> Records supplied:
────
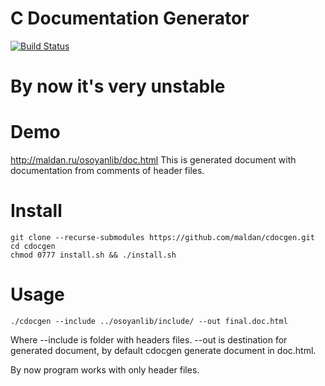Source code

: C Documentation Generator
==========================================================

[![Build Status](https://travis-ci.org/maldan/cdocgen.svg?branch=master)](https://travis-ci.org/maldan/cdocgen)

# By now it's very unstable

# Demo
http://maldan.ru/osoyanlib/doc.html
This is generated document with documentation from comments of header files.

# Install

```
git clone --recurse-submodules https://github.com/maldan/cdocgen.git
cd cdocgen
chmod 0777 install.sh && ./install.sh
```

# Usage
```
./cdocgen --include ../osoyanlib/include/ --out final.doc.html
```

Where --include is folder with headers files. --out is destination for generated document, by default cdocgen generate document in doc.html.

By now program works with only header files.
────
> Work required: The answer should consist solely of the lines from the one that contains "This is generated" through the end of the material above, copied exactly.

> Answer below:
This is generated document with documentation from comments of header files.

# Install

```
git clone --recurse-submodules https://github.com/maldan/cdocgen.git
cd cdocgen
chmod 0777 install.sh && ./install.sh
```

# Usage
```
./cdocgen --include ../osoyanlib/include/ --out final.doc.html
```

Where --include is folder with headers files. --out is destination for generated document, by default cdocgen generate document in doc.html.

By now program works with only header files.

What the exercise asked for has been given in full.